Hate Speech Detection

Project Aim: To build a machine learning system that can detect hate-speech in social media

In recent years, disseminating hate speech around the world has increased significantly. To counter this ever-growing threat to society, many automated systems to detect hate speech in social media have been recently proposed by the research community. This project aims to develop hate speech detection systems in Turkish and Arabic separately, taking into account the specificity and richness of the morphological structure inherent in each language. Language resources such as labeled corpora and lexicon will be developed specifically for hate speech detection; and shared with other researchers.

There is a continuum of hate-speech, from negative stereotyping to aggravated hate speech.
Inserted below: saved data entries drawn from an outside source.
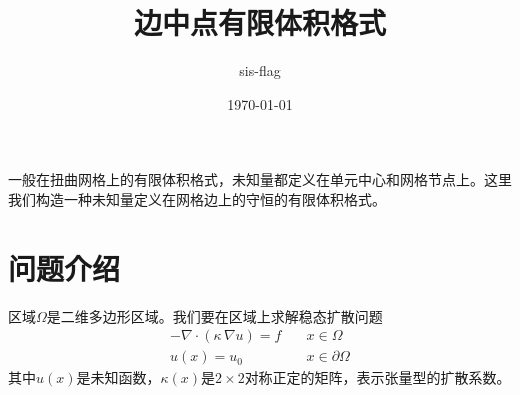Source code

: \documentclass[12pt,a4paper]{article}
\title{边中点有限体积格式}
\author{sis-flag}
\date{\today}
\theoremstyle{plain}
\begin{document}
\maketitle

一般在扭曲网格上的有限体积格式，未知量都定义在单元中心和网格节点上。这里我们构造一种未知量定义在网格边上的守恒的有限体积格式。

\section*{问题介绍}

区域$\Omega$是二维多边形区域。我们要在区域上求解稳态扩散问题
\begin{equation*}
\begin{split}
- \nabla \cdot (\kappa \, \nabla u) = f & \quad x \in \Omega \\
u(x) = u_0 & \quad x \in \partial \Omega
\end{split}
\end{equation*}
其中$u(x)$是未知函数，$\kappa(x)$是$2 \times 2$对称正定的矩阵，表示张量型的扩散系数。
\end{document}
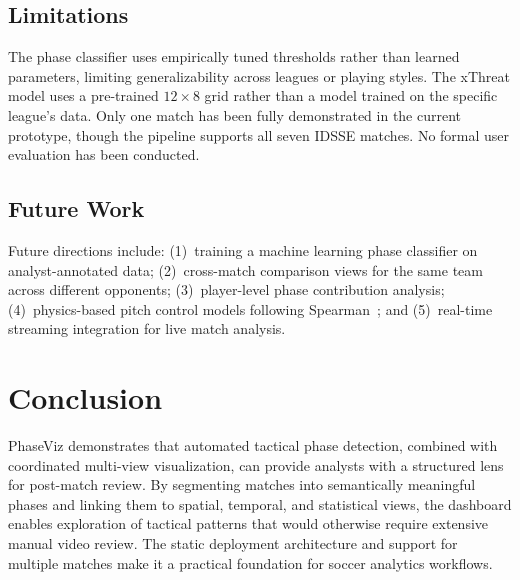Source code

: \documentclass{vgtc}                          %
\begin{document}
\subsection{Limitations}

The phase classifier uses empirically tuned thresholds rather than learned parameters, limiting generalizability across leagues or playing styles. The xThreat model uses a pre-trained $12{\times}8$ grid rather than a model trained on the specific league's data. Only one match has been fully demonstrated in the current prototype, though the pipeline supports all seven IDSSE matches. No formal user evaluation has been conducted.

\subsection{Future Work}

Future directions include: (1)~training a machine learning phase classifier on analyst-annotated data; (2)~cross-match comparison views for the same team across different opponents; (3)~player-level phase contribution analysis; (4)~physics-based pitch control models following Spearman~\cite{spearman2018}; and (5)~real-time streaming integration for live match analysis.

\section{Conclusion}

PhaseViz demonstrates that automated tactical phase detection, combined with coordinated multi-view visualization, can provide analysts with a structured lens for post-match review. By segmenting matches into semantically meaningful phases and linking them to spatial, temporal, and statistical views, the dashboard enables exploration of tactical patterns that would otherwise require extensive manual video review. The static deployment architecture and support for multiple matches make it a practical foundation for soccer analytics workflows.



\end{document}
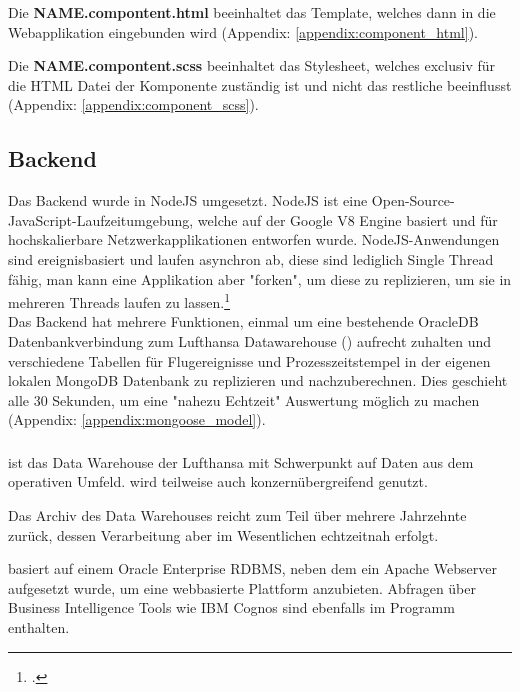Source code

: 	{
		\noindent
		Die \textbf{NAME.compontent.html} beeinhaltet das  Template, welches dann in die Webapplikation eingebunden wird (Appendix: \ref{appendix:component_html}).
	}
	\vspace{10pt}

	{
		\noindent
		Die \textbf{NAME.compontent.scss} beeinhaltet das  Stylesheet, welches exclusiv für die HTML Datei der Komponente zuständig ist und nicht das restliche  beeinflusst (Appendix: \ref{appendix:component_scss}).
	}
	

	

	\subsection{Backend}
	Das Backend wurde in NodeJS umgesetzt. NodeJS ist eine Open-Source-JavaScript-Laufzeitumgebung, welche auf der Google V8 Engine basiert und für hochskalierbare Netzwerkapplikationen entworfen wurde. NodeJS-Anwendungen sind ereignisbasiert und laufen asynchron ab, diese sind lediglich Single Thread fähig, man kann eine Applikation aber "forken", um diese zu replizieren, um sie in mehreren Threads laufen zu lassen.\footcite{4}\\
	Das Backend hat mehrere Funktionen, einmal um eine bestehende OracleDB Datenbankverbindung zum Lufthansa Datawarehouse () aufrecht zuhalten und verschiedene Tabellen für Flugereignisse und Prozesszeitstempel in der eigenen lokalen MongoDB Datenbank zu replizieren und nachzuberechnen. Dies geschieht alle 30 Sekunden, um eine "nahezu Echtzeit" Auswertung möglich zu machen (Appendix: \ref{appendix:mongoose_model}).



	\subsubsection{}

	{
		\noindent
		 ist das Data Warehouse der Lufthansa mit Schwerpunkt auf Daten aus dem operativen Umfeld.  wird teilweise auch konzernübergreifend genutzt.
	}

	{
		\noindent
		Das Archiv des Data Warehouses reicht zum Teil über mehrere Jahrzehnte zurück, dessen Verarbeitung aber im Wesentlichen echtzeitnah erfolgt.
	}

	{
		\noindent
		 basiert auf einem Oracle Enterprise RDBMS, neben dem ein Apache Webserver aufgesetzt wurde, um eine webbasierte Plattform anzubieten. Abfragen über Business Intelligence Tools wie IBM Cognos sind ebenfalls im Programm enthalten.
	}


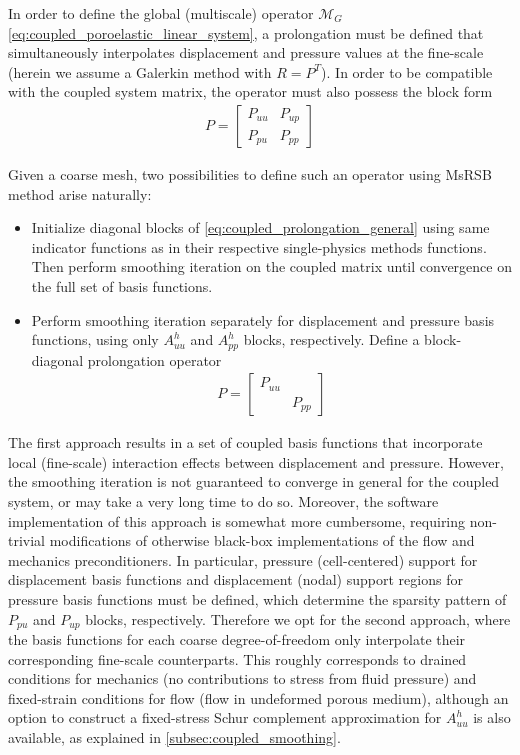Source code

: In order to define the global (multiscale) operator $\mathcal{M}_G$ \cref{eq:coupled_poroelastic_linear_system}, a prolongation must be defined that simultaneously interpolates displacement and pressure values at the fine-scale (herein we assume a Galerkin method with $R = P^T$).   In order to be compatible with the coupled system matrix, the operator must also possess the block form
\begin{align}
    P = 
    \begin{bmatrix}
        P_{uu} & P_{up} \\
        P_{pu} & P_{pp}
    \end{bmatrix}
    \label{eq:coupled_prolongation_general}
\end{align}

Given a coarse mesh, two possibilities to define such an operator using MsRSB method arise naturally:
\begin{itemize}
    \item Initialize diagonal blocks of \cref{eq:coupled_prolongation_general} using same indicator functions as in their respective single-physics methods functions.   Then perform smoothing iteration  on the coupled matrix until convergence on the full set of basis functions.
    \item Perform smoothing iteration separately for displacement and pressure basis functions, using only $A_{uu}^h$ and $A_{pp}^h$ blocks, respectively.   Define a block-diagonal prolongation operator
    \begin{align}
        P = 
    \begin{bmatrix}
    P_{uu} &        \\
           & P_{pp}
    \end{bmatrix}
    \label{eq:coupled_prolongation}
    \end{align}
\end{itemize}

The first approach results in a set of coupled basis functions that incorporate local (fine-scale) interaction effects between displacement and pressure.   However, the smoothing iteration is not guaranteed to converge in general for the coupled system, or may take a very long time to do so.   Moreover, the software implementation of this approach is somewhat more cumbersome, requiring non-trivial modifications of otherwise black-box implementations of the flow and mechanics preconditioners.   In particular, pressure (cell-centered) support for displacement basis functions and displacement (nodal) support regions for pressure basis functions must be defined, which determine the sparsity pattern of $P_{pu}$ and $P_{up}$ blocks, respectively.   Therefore we opt for the second approach, where the basis functions for each coarse degree-of-freedom only interpolate their corresponding fine-scale counterparts.   This roughly corresponds to drained conditions for mechanics (no contributions to stress from fluid pressure) and fixed-strain conditions for flow (flow in undeformed porous medium), although an option to construct a fixed-stress Schur complement approximation for $A_{uu}^h$ is also available, as explained in \cref{subsec:coupled_smoothing}.

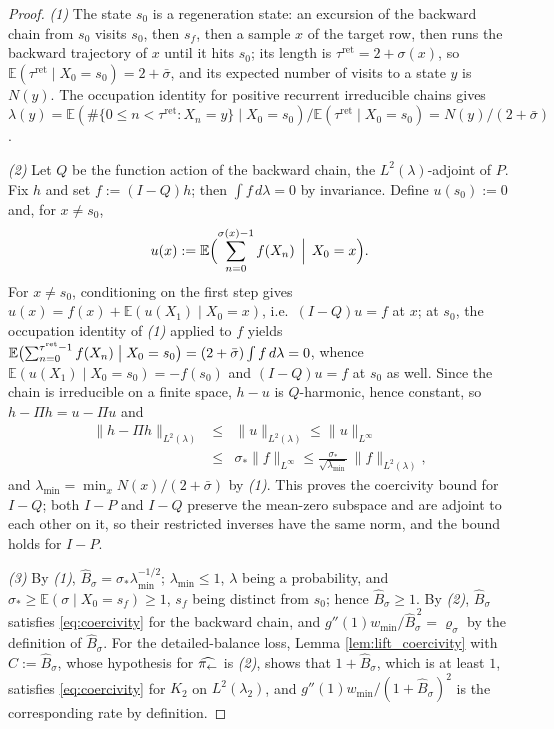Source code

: \begin{proof}
\emph{(1)} The state $s_0$ is a regeneration state: an excursion of the backward chain from $s_0$ visits $s_0$, then $s_f$, then a sample $x$ of the target row, then runs the backward trajectory of $x$ until it hits $s_0$; its length is $\tau^{\mathrm{ret}}=2+\sigma(x)$, so $\mathbb E(\tau^{\mathrm{ret}}\mid X_0=s_0)=2+\bar\sigma$, and its expected number of visits to a state $y$ is $N(y)$. The occupation identity for positive recurrent irreducible chains \cite{levin2017markov} gives $\lambda(y)=\mathbb E(\#\{0\leq n<\tau^{\mathrm{ret}}:X_n=y\}\mid X_0=s_0)/\mathbb E(\tau^{\mathrm{ret}}\mid X_0=s_0)=N(y)/(2+\bar\sigma)$.

\emph{(2)} Let $Q$ be the function action of the backward chain, the $L^2(\lambda)$-adjoint of $P$. Fix $h$ and set $f:=(I-Q)h$; then $\int f\,d\lambda=0$ by invariance. Define $u(s_0):=0$ and, for $x\neq s_0$,
\begin{equation*}
    u(x):=\mathbb E\Bigl(\sum_{n=0}^{\sigma(x)-1}f(X_n)\,\Bigm|\,X_0=x\Bigr).
\end{equation*}
For $x\neq s_0$, conditioning on the first step gives $u(x)=f(x)+\mathbb E(u(X_1)\mid X_0=x)$, i.e.\ $(I-Q)u=f$ at $x$; at $s_0$, the occupation identity of \emph{(1)} applied to $f$ yields $\mathbb E\bigl(\sum_{n=0}^{\tau^{\mathrm{ret}}-1}f(X_n)\bigm| X_0=s_0\bigr)=(2+\bar\sigma)\int f\,d\lambda=0$, whence $\mathbb E(u(X_1)\mid X_0=s_0)=-f(s_0)$ and $(I-Q)u=f$ at $s_0$ as well. Since the chain is irreducible on a finite space, $h-u$ is $Q$-harmonic, hence constant, so $h-\Pi h=u-\Pi u$ and
\begin{eqnarray*}
    \|h-\Pi h\|_{L^2(\lambda)}&\leq&\|u\|_{L^2(\lambda)}\leq\|u\|_{L^\infty}\\
    &\leq&\sigma_*\|f\|_{L^\infty}\leq\frac{\sigma_*}{\sqrt{\lambda_{\min}}}\,\|f\|_{L^2(\lambda)},
\end{eqnarray*}
and $\lambda_{\min}=\min_xN(x)/(2+\bar\sigma)$ by \emph{(1)}. This proves the coercivity bound for $I-Q$; both $I-P$ and $I-Q$ preserve the mean-zero subspace and are adjoint to each other on it, so their restricted inverses have the same norm, and the bound holds for $I-P$.

\emph{(3)} By \emph{(1)}, $\widehat B_\sigma=\sigma_*\lambda_{\min}^{-1/2}$; $\lambda_{\min}\leq1$, $\lambda$ being a probability, and $\sigma_*\geq\mathbb E(\sigma\mid X_0=s_f)\geq1$, $s_f$ being distinct from $s_0$; hence $\widehat B_\sigma\geq1$. By \emph{(2)}, $\widehat B_\sigma$ satisfies \eqref{eq:coercivity} for the backward chain, and $g''(1)w_{\min}/\widehat B_\sigma^{\,2}=\varrho_\sigma$ by the definition of $\widehat B_\sigma$. For the detailed-balance loss, Lemma \ref{lem:lift_coercivity} with $C:=\widehat B_\sigma$, whose hypothesis for $\widehat{\pi_{\leftarrow}}$ is \emph{(2)}, shows that $1+\widehat B_\sigma$, which is at least $1$, satisfies \eqref{eq:coercivity} for $K_2$ on $L^2(\lambda_2)$, and $g''(1)w_{\min}/(1+\widehat B_\sigma)^2$ is the corresponding rate by definition.


\end{proof}
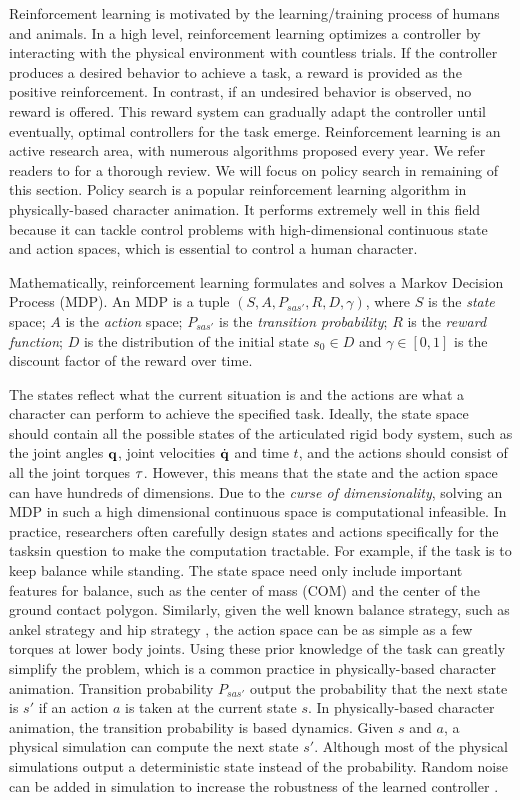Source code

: Reinforcement learning is motivated by the learning/training process of humans and animals. In a high level, reinforcement learning optimizes a controller by interacting with the physical environment with countless trials. If the controller produces a desired behavior to achieve a task, a reward is provided as the positive reinforcement. In contrast, if an undesired behavior is observed, no reward is offered. This reward system can gradually adapt the controller until eventually, optimal controllers for the task emerge. Reinforcement learning is an active research area, with numerous algorithms proposed every year. We refer readers to \cite{} for a thorough review. We will focus on policy search in remaining of this section. Policy search is a popular reinforcement learning algorithm in physically-based character animation. It performs extremely well in this field because it can tackle control problems with high-dimensional continuous state and action spaces, which is essential to control a human character. 

Mathematically, reinforcement learning formulates and solves a Markov Decision Process (MDP). An MDP is a tuple $(S, A, P_{sas'}, R, D, \gamma)$, where $S$ is the \emph{state} space; $A$ is the \emph{action} space; $P_{sas'}$ is the \emph{transition probability}; $R$ is the \emph{reward function}; $D$ is the distribution of the initial state $s_0 \in D$ and $\gamma \in [0, 1]$ is the discount factor of the reward over time. 

The states reflect what the current situation is and the actions are what a character can perform to achieve the specified task. Ideally, the state space should contain all the possible states of the articulated rigid body system, such as the joint angles $\mathbf{q}$, joint velocities $\dot{\mathbf{q}}$ and time $t$, and the actions should consist of all the joint torques $\mathbf{\tau}$. However, this means that the state and the action space can have hundreds of dimensions. Due to the \emph{curse of dimensionality}, solving an MDP in such a high dimensional continuous space is computational infeasible. In practice, researchers often carefully design states and actions specifically for the tasksin question to make the computation tractable. For example, if the task is to keep balance while standing. The state space need only include important features for balance, such as the center of mass (COM) and the center of the ground contact polygon. Similarly, given the well known balance strategy, such as ankel strategy \cite{} and hip strategy \cite{}, the action space can be as simple as a few torques at lower body joints. Using these prior knowledge of the task can greatly simplify the problem, which is a common practice in physically-based character animation. Transition probability $P_{sas'}$ output the probability that the next state is $s'$ if an action $a$ is taken at the current state $s$. In physically-based character animation, the transition probability is based dynamics. Given $s$ and $a$, a physical simulation can compute the next state $s'$. Although most of the physical simulations output a deterministic state instead of the probability. Random noise can be added in simulation to increase the robustness of the learned controller \cite{}.

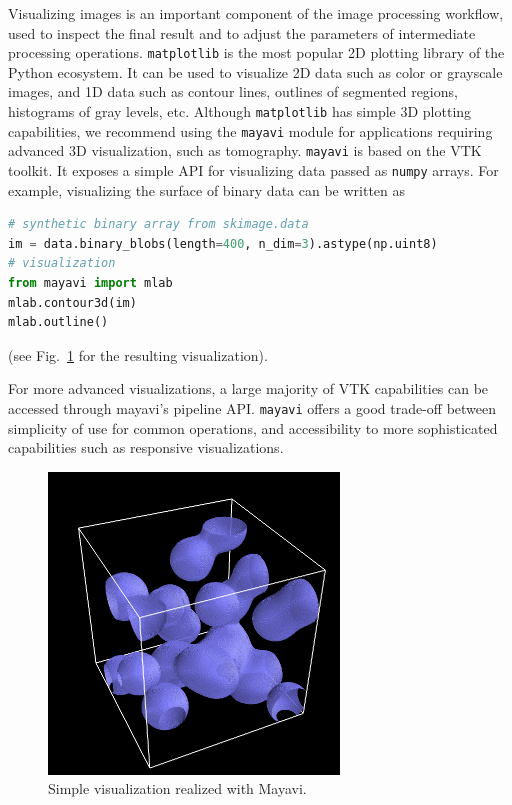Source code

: \documentclass[twocolumn]{bmcart}%
\begin{document}
Visualizing images is an important component of the image processing
workflow, used to inspect the final result and to adjust the
parameters of intermediate processing operations.
\texttt{matplotlib} \citep{Hunter2007} is the most popular 2D plotting
library of the Python ecosystem. It can be used to visualize 2D data such
as color or grayscale images, and 1D data such as contour lines, outlines
of segmented regions, histograms of gray levels, etc. Although
\texttt{matplotlib} has simple 3D plotting capabilities, we
recommend using the \texttt{mayavi} module \citep{Ramachandran2011}
for applications requiring advanced 3D visualization, such as tomography. 
\texttt{mayavi} is based on the VTK toolkit. It exposes a simple API for
visualizing data passed as \texttt{numpy} arrays. For example,
visualizing the surface of binary data can be written as
\begin{lstlisting}[language=Python]
# synthetic binary array from skimage.data
im = data.binary_blobs(length=400, n_dim=3).astype(np.uint8)
# visualization
from mayavi import mlab
mlab.contour3d(im)
mlab.outline()
\end{lstlisting}
(see Fig.~\ref{fig:mayavi} for the resulting visualization).

For more advanced visualizations, a large majority of VTK capabilities
can be accessed through mayavi's pipeline API. \texttt{mayavi} offers a
good trade-off between simplicity of use for common operations, and
accessibility to more sophisticated capabilities such as responsive
visualizations.

\begin{figure}[ht]
    \centerline{\includegraphics[width=0.6\columnwidth]{mayavi_example}}
    \caption{Simple visualization realized with Mayavi.
 \label{fig:mayavi}}
\end{figure}
\end{document}
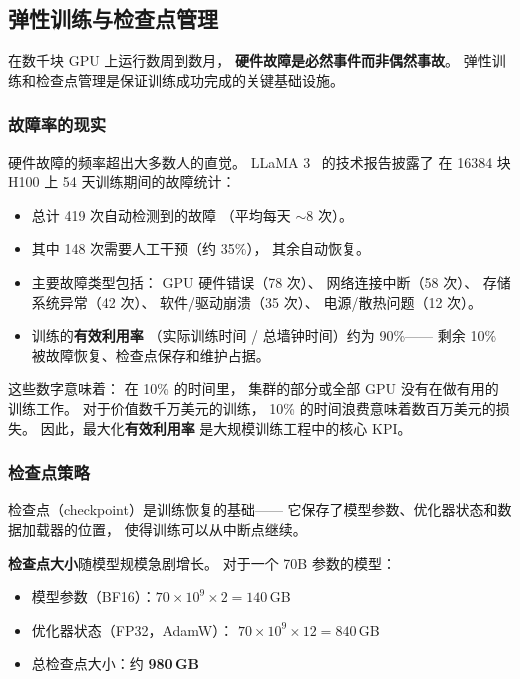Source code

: \subsection{弹性训练与检查点管理}

在数千块 GPU 上运行数周到数月，
\textbf{硬件故障是必然事件而非偶然事故}。
弹性训练和检查点管理是保证训练成功完成的关键基础设施。

\subsubsection{故障率的现实}

硬件故障的频率超出大多数人的直觉。
LLaMA 3~\cite{dubey2024llama3} 的技术报告披露了
在 16384 块 H100 上 54 天训练期间的故障统计：
\begin{itemize}[noitemsep]
  \item 总计 419 次自动检测到的故障
        （平均每天 $\sim$8 次）。
  \item 其中 148 次需要人工干预（约 35\%），
        其余自动恢复。
  \item 主要故障类型包括：
        GPU 硬件错误（78 次）、
        网络连接中断（58 次）、
        存储系统异常（42 次）、
        软件/驱动崩溃（35 次）、
        电源/散热问题（12 次）。
  \item 训练的\textbf{有效利用率}
        （实际训练时间 / 总墙钟时间）约为 90\%——
        剩余 10\% 被故障恢复、检查点保存和维护占据。
\end{itemize}

这些数字意味着：
在 10\% 的时间里，
集群的部分或全部 GPU 没有在做有用的训练工作。
对于价值数千万美元的训练，
10\% 的时间浪费意味着数百万美元的损失。
因此，最大化\textbf{有效利用率}
是大规模训练工程中的核心 KPI。

\subsubsection{检查点策略}

检查点（checkpoint）是训练恢复的基础——
它保存了模型参数、优化器状态和数据加载器的位置，
使得训练可以从中断点继续。

\textbf{检查点大小}随模型规模急剧增长。
对于一个 70B 参数的模型：
\begin{itemize}[noitemsep]
  \item 模型参数（BF16）：$70 \times 10^9 \times 2 = 140$\,GB
  \item 优化器状态（FP32，AdamW）：
        $70 \times 10^9 \times 12 = 840$\,GB
  \item 总检查点大小：约 \textbf{980\,GB}
\end{itemize}

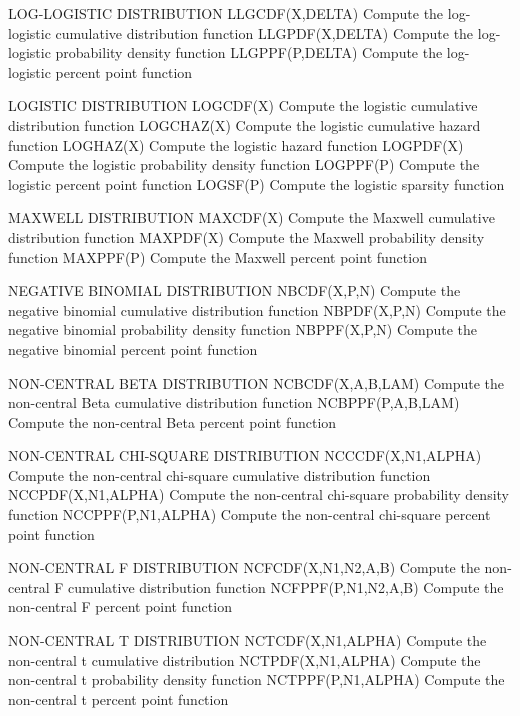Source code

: LOG-LOGISTIC DISTRIBUTION
   LLGCDF(X,DELTA)    Compute the log-logistic cumulative distribution
                      function
   LLGPDF(X,DELTA)    Compute the log-logistic probability density
                      function
   LLGPPF(P,DELTA)    Compute the log-logistic percent point function
 
LOGISTIC DISTRIBUTION
   LOGCDF(X)          Compute the logistic cumulative distribution
                      function
   LOGCHAZ(X)         Compute the logistic cumulative hazard
                      function
   LOGHAZ(X)          Compute the logistic hazard function
   LOGPDF(X)          Compute the logistic probability density function
   LOGPPF(P)          Compute the logistic percent point function
   LOGSF(P)           Compute the logistic sparsity function
 
MAXWELL DISTRIBUTION
   MAXCDF(X)          Compute the Maxwell cumulative distribution
                      function
   MAXPDF(X)          Compute the Maxwell probability density function
   MAXPPF(P)          Compute the Maxwell percent point function

NEGATIVE BINOMIAL DISTRIBUTION
   NBCDF(X,P,N)       Compute the negative binomial cumulative
                      distribution function
   NBPDF(X,P,N)       Compute the negative binomial probability density
                      function
   NBPPF(X,P,N)       Compute the negative binomial percent point
                      function
 
NON-CENTRAL BETA DISTRIBUTION
   NCBCDF(X,A,B,LAM)  Compute the non-central Beta cumulative
                      distribution function
   NCBPPF(P,A,B,LAM)  Compute the non-central Beta percent point
                      function
 
NON-CENTRAL CHI-SQUARE DISTRIBUTION
   NCCCDF(X,N1,ALPHA) Compute the non-central chi-square cumulative
                      distribution function
   NCCPDF(X,N1,ALPHA) Compute the non-central chi-square probability
                      density function
   NCCPPF(P,N1,ALPHA) Compute the non-central chi-square percent point
                      function
 
NON-CENTRAL F DISTRIBUTION
   NCFCDF(X,N1,N2,A,B) Compute the non-central F cumulative
                       distribution function
   NCFPPF(P,N1,N2,A,B) Compute the non-central F percent point function
 
NON-CENTRAL T DISTRIBUTION
   NCTCDF(X,N1,ALPHA) Compute the non-central t cumulative distribution
   NCTPDF(X,N1,ALPHA) Compute the non-central t probability density
                      function
   NCTPPF(P,N1,ALPHA) Compute the non-central t percent point function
In order to understand and obtain data to train a machine learning system that automatically categorize tweets, we started labelling tweets with hashtag #İstanbulsözleşmesiyaşatır into one of the 4 categories:

Project team: The project team consists of computer scientists and social scientists, in order to be able to address this challenging problem:

Berrin Yanıkoğlu, Reyyan Yeniterzi, Ayşecan Terzioğlu and İnanç Arın; in collaboration with Onur Varol and Kamer Kaya.

Graduate students: Buse Çarık and Fatih Beyhan

Support: Our project is supported by a TÜBİTAK Bilateral Collaboration Grant (119E358)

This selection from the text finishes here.